**** Entries shown ****

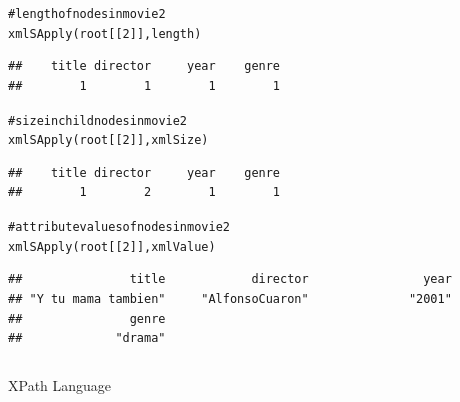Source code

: \documentclass{beamer}\usepackage[]{graphicx}\usepackage[]{color}
\makeatletter
\newcommand{\hlnum}[1]{\textcolor[rgb]{0.063,0.58,0.627}{#1}}%
\newcommand{\hlcom}[1]{\textcolor[rgb]{0.588,0.588,0.588}{#1}}%
\newcommand{\hlstd}[1]{\textcolor[rgb]{0.196,0.196,0.196}{#1}}%
\newcommand{\hlkwd}[1]{\textcolor[rgb]{0.78,0.227,0.412}{#1}}%
\newenvironment{kframe}{%
 \def\at@end@of@kframe{}%
 \ifinner\ifhmode%
  \def\at@end@of@kframe{\end{minipage}}%
  \begin{minipage}{\columnwidth}%
 \fi\fi%
 \def\FrameCommand##1{\hskip\@totalleftmargin \hskip-\fboxsep
 \colorbox{shadecolor}{##1}\hskip-\fboxsep
     \hskip-\linewidth \hskip-\@totalleftmargin \hskip\columnwidth}%
 \MakeFramed {\advance\hsize-\width
   \@totalleftmargin\z@ \linewidth\hsize
   \@setminipage}}%
 {\par\unskip\endMakeFramed%
 \at@end@of@kframe}
\newenvironment{knitrout}{}{} %
\makeatother
\begin{document}
\begin{frame}[fragile]
\begin{columns}[t]
\begin{column}{0.5\textwidth}
\begin{knitrout}\tiny
{}\color{fgcolor}\begin{kframe}
\begin{alltt}
\hlcom{# length of nodes in movie 2}
\hlkwd{xmlSApply}\hlstd{(root[[}\hlnum{2}\hlstd{]], length)}
\end{alltt}
\begin{verbatim}
##    title director     year    genre 
##        1        1        1        1
\end{verbatim}
\begin{alltt}
\hlcom{# size in child nodes in movie 2}
\hlkwd{xmlSApply}\hlstd{(root[[}\hlnum{2}\hlstd{]], xmlSize)}
\end{alltt}
\begin{verbatim}
##    title director     year    genre 
##        1        2        1        1
\end{verbatim}
\begin{alltt}
\hlcom{# attribute values of nodes in movie 2}
\hlkwd{xmlSApply}\hlstd{(root[[}\hlnum{2}\hlstd{]], xmlValue)}
\end{alltt}
\begin{verbatim}
##               title            director                year 
## "Y tu mama tambien"     "AlfonsoCuaron"              "2001" 
##               genre 
##             "drama"
\end{verbatim}
\end{kframe}
\end{knitrout}
\end{column}
\end{columns}

\end{frame}


\begin{frame}
 \begin{center}
  {\Huge \textcolor{mandarina}{XPath Language}}
 \end{center}
\end{frame}

\end{document}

****

→ Exercise brief: Would you write out each record above exactly, with no images?

→ Result of the exercise:
Source code

: \documentclass{beamer}\usepackage[]{graphicx}\usepackage[]{color}
\makeatletter
\newcommand{\hlnum}[1]{\textcolor[rgb]{0.063,0.58,0.627}{#1}}%
\newcommand{\hlcom}[1]{\textcolor[rgb]{0.588,0.588,0.588}{#1}}%
\newcommand{\hlstd}[1]{\textcolor[rgb]{0.196,0.196,0.196}{#1}}%
\newcommand{\hlkwd}[1]{\textcolor[rgb]{0.78,0.227,0.412}{#1}}%
\newenvironment{kframe}{%
 \def\at@end@of@kframe{}%
 \ifinner\ifhmode%
  \def\at@end@of@kframe{\end{minipage}}%
  \begin{minipage}{\columnwidth}%
 \fi\fi%
 \def\FrameCommand##1{\hskip\@totalleftmargin \hskip-\fboxsep
 \colorbox{shadecolor}{##1}\hskip-\fboxsep
     \hskip-\linewidth \hskip-\@totalleftmargin \hskip\columnwidth}%
 \MakeFramed {\advance\hsize-\width
   \@totalleftmargin\z@ \linewidth\hsize
   \@setminipage}}%
 {\par\unskip\endMakeFramed%
 \at@end@of@kframe}
\newenvironment{knitrout}{}{} %
\makeatother
\begin{document}
\begin{frame}[fragile]
\begin{columns}[t]
\begin{column}{0.5\textwidth}
\begin{knitrout}\tiny
{}\color{fgcolor}\begin{kframe}
\begin{alltt}
\hlcom{# length of nodes in movie 2}
\hlkwd{xmlSApply}\hlstd{(root[[}\hlnum{2}\hlstd{]], length)}
\end{alltt}
\begin{verbatim}
##    title director     year    genre 
##        1        1        1        1
\end{verbatim}
\begin{alltt}
\hlcom{# size in child nodes in movie 2}
\hlkwd{xmlSApply}\hlstd{(root[[}\hlnum{2}\hlstd{]], xmlSize)}
\end{alltt}
\begin{verbatim}
##    title director     year    genre 
##        1        2        1        1
\end{verbatim}
\begin{alltt}
\hlcom{# attribute values of nodes in movie 2}
\hlkwd{xmlSApply}\hlstd{(root[[}\hlnum{2}\hlstd{]], xmlValue)}
\end{alltt}
\begin{verbatim}
##               title            director                year 
## "Y tu mama tambien"     "AlfonsoCuaron"              "2001" 
##               genre 
##             "drama"
\end{verbatim}
\end{kframe}
\end{knitrout}
\end{column}
\end{columns}

\end{frame}


\begin{frame}
 \begin{center}
  {\Huge \textcolor{mandarina}{XPath Language}}
 \end{center}
\end{frame}

\end{document}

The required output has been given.